Read the book to learn more about Pysh’s trials, tribulations and triumphs in navigating the high pressure, military-career oriented institution that is West Point.

Side Note: This book appears to have been written: a) with the aid of speech-recognition software (which has yet to be perfected) or b) simply never edited after the first draft, as it contained an annoying number of misspellings, skipped words and grammatical errors.

Partisans

The Book of the Week is “Partisans” by David Laskin, published in 2000. This book describes the soap-opera lives of a few of New York’s literati from the 1930’s into the 1970’s; specifically those associated with the left-wing publication “Partisan Review.” The relationships of the people described therein were like those of tabloid celebrities. They had alcohol-related physical fights, breakups and reconciliations with their multiple significant others.
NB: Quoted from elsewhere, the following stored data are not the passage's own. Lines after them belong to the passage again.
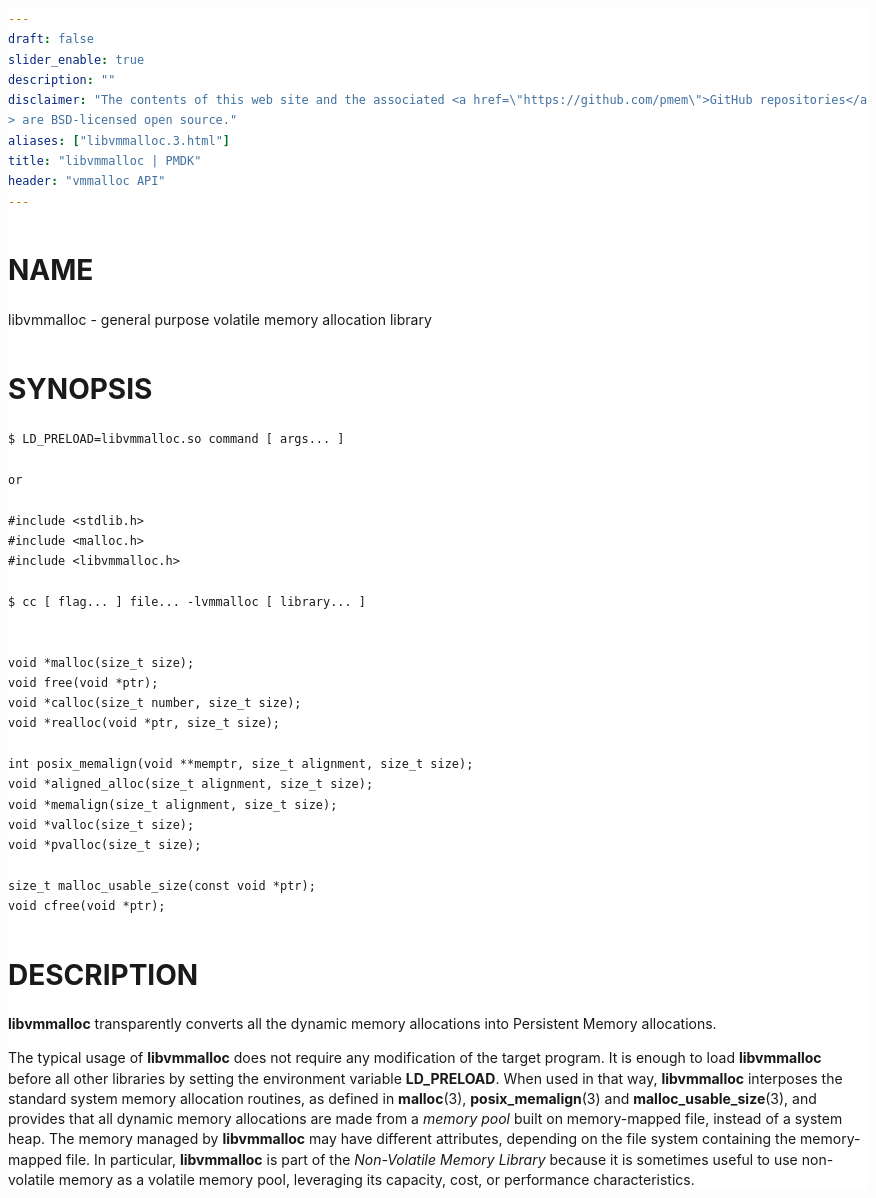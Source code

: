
 ```yaml
---
draft: false
slider_enable: true
description: ""
disclaimer: "The contents of this web site and the associated <a href=\"https://github.com/pmem\">GitHub repositories</a> are BSD-licensed open source."
aliases: ["libvmmalloc.3.html"]
title: "libvmmalloc | PMDK"
header: "vmmalloc API"
---
```


NAME
====

libvmmalloc - general purpose volatile memory allocation library

SYNOPSIS
========

    $ LD_PRELOAD=libvmmalloc.so command [ args... ]

    or

    #include <stdlib.h>
    #include <malloc.h>
    #include <libvmmalloc.h>

    $ cc [ flag... ] file... -lvmmalloc [ library... ]


    void *malloc(size_t size);
    void free(void *ptr);
    void *calloc(size_t number, size_t size);
    void *realloc(void *ptr, size_t size);

    int posix_memalign(void **memptr, size_t alignment, size_t size);
    void *aligned_alloc(size_t alignment, size_t size);
    void *memalign(size_t alignment, size_t size);
    void *valloc(size_t size);
    void *pvalloc(size_t size);

    size_t malloc_usable_size(const void *ptr);
    void cfree(void *ptr);

DESCRIPTION
===========

**libvmmalloc** transparently converts all the dynamic memory
allocations into Persistent Memory allocations.

The typical usage of **libvmmalloc** does not require any modification
of the target program. It is enough to load **libvmmalloc** before all
other libraries by setting the environment variable **LD\_PRELOAD**.
When used in that way, **libvmmalloc** interposes the standard system
memory allocation routines, as defined in **malloc**(3),
**posix\_memalign**(3) and **malloc\_usable\_size**(3), and provides
that all dynamic memory allocations are made from a *memory pool* built
on memory-mapped file, instead of a system heap. The memory managed by
**libvmmalloc** may have different attributes, depending on the file
system containing the memory-mapped file. In particular, **libvmmalloc**
is part of the *Non-Volatile Memory Library* because it is sometimes
useful to use non-volatile memory as a volatile memory pool, leveraging
its capacity, cost, or performance characteristics.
However, they considered themselves superior to others because they were literate.

This included promiscuous Vassar graduate Mary McCarthy, who, for a spell, shacked up with Philip Rahv, the journal’s editor. In early 1938, she left him to wed Edmund Wilson, more than a decade her senior. “Philip Rahv and Allen Tate… had a gift for spotting new talent… and sleeping with the discoveries when they were attractive females (sometimes the same females…)” In his lifetime, poet Robert Lowell had to deal with the traumas of mental illness and his parents’ deaths.

The women writers in those days, for whom it was customary to attach themselves to men, being female– were forced to confront the issues of “… power, money, work, prestige, sex, domestic labor, body image and freedom.”

Read the book to learn more about the lives and times, books, articles and poetry penned by other “New York intellectuals” too, such as Jean Stafford, Elizabeth Hardwick, Hannah Arendt, Caroline Gordon and Diana Trilling.

CNN, The Inside Story

The Book of the Week is “CNN, The Inside Story” by Hank Whittemore, published in 1990. This volume tells the history of CNN, Cable News Network. The point of CNN was to create an alternative to the then-three networks, ABC, CBS and NBC, that monopolized American TV.

In 1976, Ted Turner owned a company that provided cable TV via satellite, consisting of games of the professional sports teams owned by him, and movies. By the end of the 1970’s his goal was to start a 24-hour cable network of just news. He was like the American president Donald Trump in that “…Turner had set the goal and the deadline and the sense of mission; and now, as he always did, he was putting together the people who knew how to make it happen.” However, the entertainment industry in the United States is a completely different animal from the federal government.

Nevertheless, a headquarters– a previously decrepit structure, gutted and created from scratch– for the new cable channel in Atlanta, had been readied sufficiently to provide minimal functionality in six months. The secretary of Reese Schonfeld, a high executive in the venture, had this to say, “… they had sketched out the whole newsroom one night on the back of a grocery bag…”

Launched in mid-1980, CNN evolved into a “revolving door” station (viewers tuned in periodically to see whether there was breaking news; they didn’t watch it every second) because it had to do things on the cheap and fill 24 hours of airtime every 24 hours. The big three networks practiced cartelizing behavior in order to shut CNN out of information-sharing. So CNN sued all parties involved, not just the networks.

Read the book to learn of what became of CNN, up until the book’s writing.